§ **WORK ORDER**
If a line in the entries below contains "both", copy it.

§ **SUPPLIED ENTRIES**
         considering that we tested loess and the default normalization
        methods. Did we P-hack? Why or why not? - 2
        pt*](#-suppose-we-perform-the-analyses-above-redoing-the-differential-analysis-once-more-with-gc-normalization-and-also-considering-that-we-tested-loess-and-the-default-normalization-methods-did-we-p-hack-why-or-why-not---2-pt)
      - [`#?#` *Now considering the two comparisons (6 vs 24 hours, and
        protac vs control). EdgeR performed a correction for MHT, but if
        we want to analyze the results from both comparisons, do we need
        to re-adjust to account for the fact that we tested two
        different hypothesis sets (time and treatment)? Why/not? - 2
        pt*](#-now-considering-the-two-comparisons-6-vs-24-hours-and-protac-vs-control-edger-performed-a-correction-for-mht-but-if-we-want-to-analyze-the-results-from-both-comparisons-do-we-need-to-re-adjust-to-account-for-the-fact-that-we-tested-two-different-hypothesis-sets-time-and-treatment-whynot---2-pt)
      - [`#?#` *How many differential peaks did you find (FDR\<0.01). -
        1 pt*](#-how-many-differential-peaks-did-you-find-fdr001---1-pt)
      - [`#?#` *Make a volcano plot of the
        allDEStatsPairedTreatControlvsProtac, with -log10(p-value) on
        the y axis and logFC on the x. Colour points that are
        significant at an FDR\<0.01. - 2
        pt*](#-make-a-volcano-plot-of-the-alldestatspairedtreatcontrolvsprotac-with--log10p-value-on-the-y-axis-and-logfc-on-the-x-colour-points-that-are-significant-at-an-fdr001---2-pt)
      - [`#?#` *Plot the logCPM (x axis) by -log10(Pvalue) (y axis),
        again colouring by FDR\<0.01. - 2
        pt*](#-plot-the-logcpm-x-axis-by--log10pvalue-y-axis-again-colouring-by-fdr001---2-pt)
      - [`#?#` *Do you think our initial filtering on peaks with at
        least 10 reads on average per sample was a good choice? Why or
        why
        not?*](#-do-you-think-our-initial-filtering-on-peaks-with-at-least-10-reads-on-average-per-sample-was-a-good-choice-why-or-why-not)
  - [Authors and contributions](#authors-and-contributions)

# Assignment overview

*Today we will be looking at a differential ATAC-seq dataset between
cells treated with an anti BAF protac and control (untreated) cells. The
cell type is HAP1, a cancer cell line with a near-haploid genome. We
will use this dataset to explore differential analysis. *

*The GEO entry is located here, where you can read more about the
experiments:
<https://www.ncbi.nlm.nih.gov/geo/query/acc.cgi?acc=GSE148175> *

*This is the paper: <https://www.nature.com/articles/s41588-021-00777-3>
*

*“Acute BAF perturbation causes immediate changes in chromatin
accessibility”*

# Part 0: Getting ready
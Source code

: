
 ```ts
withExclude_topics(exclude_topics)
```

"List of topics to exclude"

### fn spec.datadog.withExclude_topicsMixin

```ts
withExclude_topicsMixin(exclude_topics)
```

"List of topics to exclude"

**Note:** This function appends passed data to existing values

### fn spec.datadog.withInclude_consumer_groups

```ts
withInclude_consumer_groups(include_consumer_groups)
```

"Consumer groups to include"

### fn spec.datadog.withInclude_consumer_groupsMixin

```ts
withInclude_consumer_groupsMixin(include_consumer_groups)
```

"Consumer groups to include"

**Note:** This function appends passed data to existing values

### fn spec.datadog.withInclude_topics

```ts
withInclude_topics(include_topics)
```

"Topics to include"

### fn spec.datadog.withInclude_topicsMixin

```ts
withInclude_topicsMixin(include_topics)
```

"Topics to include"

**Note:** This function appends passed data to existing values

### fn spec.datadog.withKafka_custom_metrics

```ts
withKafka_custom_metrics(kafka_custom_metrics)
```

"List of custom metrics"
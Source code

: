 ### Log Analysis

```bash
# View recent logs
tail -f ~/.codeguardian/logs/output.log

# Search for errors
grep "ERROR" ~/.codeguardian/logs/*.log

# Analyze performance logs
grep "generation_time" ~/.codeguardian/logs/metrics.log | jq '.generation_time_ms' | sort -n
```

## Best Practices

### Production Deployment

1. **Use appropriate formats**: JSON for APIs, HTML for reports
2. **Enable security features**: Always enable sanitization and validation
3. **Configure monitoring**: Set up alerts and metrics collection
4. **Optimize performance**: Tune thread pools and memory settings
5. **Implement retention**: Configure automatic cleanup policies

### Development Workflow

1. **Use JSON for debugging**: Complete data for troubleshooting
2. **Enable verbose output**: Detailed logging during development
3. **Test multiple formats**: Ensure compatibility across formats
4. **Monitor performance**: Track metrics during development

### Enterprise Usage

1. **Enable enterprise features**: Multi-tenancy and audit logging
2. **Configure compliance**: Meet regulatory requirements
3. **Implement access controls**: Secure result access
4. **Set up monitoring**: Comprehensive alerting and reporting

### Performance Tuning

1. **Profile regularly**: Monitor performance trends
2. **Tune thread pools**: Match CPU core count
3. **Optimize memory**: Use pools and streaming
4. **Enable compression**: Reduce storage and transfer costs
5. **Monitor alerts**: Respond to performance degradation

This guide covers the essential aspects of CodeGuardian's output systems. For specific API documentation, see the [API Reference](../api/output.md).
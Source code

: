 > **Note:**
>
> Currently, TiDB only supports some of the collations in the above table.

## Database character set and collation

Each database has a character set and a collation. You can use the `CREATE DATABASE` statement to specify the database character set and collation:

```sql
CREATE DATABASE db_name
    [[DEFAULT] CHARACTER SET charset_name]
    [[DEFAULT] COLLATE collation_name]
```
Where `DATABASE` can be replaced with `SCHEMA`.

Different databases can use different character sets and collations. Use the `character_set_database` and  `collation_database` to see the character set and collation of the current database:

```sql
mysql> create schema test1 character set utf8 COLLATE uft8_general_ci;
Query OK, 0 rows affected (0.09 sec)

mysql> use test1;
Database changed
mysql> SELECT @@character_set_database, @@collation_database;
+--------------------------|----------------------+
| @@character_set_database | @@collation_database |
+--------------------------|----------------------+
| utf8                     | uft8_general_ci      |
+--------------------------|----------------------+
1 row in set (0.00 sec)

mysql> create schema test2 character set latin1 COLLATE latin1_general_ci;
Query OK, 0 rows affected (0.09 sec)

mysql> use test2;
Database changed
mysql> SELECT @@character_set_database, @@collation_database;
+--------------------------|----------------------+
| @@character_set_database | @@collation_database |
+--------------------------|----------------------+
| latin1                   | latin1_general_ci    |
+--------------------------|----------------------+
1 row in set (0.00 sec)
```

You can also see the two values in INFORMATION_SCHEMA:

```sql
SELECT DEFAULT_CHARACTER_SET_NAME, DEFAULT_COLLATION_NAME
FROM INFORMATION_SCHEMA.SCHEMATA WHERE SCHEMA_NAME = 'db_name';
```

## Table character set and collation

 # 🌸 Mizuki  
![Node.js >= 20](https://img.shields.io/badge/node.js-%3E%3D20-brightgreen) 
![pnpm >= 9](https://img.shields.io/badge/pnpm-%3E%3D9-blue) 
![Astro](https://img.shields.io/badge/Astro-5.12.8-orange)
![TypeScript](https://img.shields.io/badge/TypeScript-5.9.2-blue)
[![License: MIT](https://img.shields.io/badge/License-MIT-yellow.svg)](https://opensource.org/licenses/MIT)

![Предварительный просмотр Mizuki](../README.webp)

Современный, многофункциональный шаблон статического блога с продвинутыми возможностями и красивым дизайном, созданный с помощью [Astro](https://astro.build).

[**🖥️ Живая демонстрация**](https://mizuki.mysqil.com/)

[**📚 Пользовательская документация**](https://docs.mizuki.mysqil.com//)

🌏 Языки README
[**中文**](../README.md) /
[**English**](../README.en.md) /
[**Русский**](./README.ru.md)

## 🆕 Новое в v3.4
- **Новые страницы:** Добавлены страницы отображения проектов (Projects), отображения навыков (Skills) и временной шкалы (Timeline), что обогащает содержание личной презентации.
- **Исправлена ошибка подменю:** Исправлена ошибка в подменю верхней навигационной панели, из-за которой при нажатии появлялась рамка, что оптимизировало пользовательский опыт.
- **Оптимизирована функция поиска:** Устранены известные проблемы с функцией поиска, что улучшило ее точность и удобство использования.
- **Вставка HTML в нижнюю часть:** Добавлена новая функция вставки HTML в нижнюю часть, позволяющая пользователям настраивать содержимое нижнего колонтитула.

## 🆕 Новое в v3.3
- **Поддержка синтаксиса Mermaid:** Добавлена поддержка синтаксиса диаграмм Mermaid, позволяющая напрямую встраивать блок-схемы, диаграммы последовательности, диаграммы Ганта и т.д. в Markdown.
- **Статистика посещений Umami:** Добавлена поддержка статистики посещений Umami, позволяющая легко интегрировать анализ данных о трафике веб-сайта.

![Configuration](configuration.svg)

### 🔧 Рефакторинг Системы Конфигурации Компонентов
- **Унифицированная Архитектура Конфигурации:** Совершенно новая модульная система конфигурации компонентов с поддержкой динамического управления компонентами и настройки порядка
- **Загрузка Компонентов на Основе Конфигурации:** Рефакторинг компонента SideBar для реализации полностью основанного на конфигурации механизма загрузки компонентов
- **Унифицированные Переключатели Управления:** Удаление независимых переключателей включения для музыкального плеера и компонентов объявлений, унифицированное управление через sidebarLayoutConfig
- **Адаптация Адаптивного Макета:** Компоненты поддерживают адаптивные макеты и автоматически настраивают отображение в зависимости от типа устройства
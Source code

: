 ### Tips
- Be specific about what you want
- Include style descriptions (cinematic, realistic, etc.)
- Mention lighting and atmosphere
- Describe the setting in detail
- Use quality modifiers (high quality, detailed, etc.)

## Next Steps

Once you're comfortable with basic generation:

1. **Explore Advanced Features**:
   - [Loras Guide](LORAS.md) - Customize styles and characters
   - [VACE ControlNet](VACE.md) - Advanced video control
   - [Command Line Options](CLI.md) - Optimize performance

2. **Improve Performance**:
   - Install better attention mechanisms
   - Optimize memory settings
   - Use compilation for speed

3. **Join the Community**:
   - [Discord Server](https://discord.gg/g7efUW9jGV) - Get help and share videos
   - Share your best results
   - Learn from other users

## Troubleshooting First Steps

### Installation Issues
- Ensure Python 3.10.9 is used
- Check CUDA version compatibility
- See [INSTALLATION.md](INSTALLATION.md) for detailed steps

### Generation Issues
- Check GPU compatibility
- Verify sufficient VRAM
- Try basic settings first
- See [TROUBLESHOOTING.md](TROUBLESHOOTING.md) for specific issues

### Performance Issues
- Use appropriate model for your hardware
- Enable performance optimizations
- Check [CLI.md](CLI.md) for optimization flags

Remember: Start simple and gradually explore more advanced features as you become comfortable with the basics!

§ **RESPONSE FOR THIS EXERCISE**
        we want to analyze the results from both comparisons, do we need
        pt*](#-now-considering-the-two-comparisons-6-vs-24-hours-and-protac-vs-control-edger-performed-a-correction-for-mht-but-if-we-want-to-analyze-the-results-from-both-comparisons-do-we-need-to-re-adjust-to-account-for-the-fact-that-we-tested-two-different-hypothesis-sets-time-and-treatment-whynot---2-pt)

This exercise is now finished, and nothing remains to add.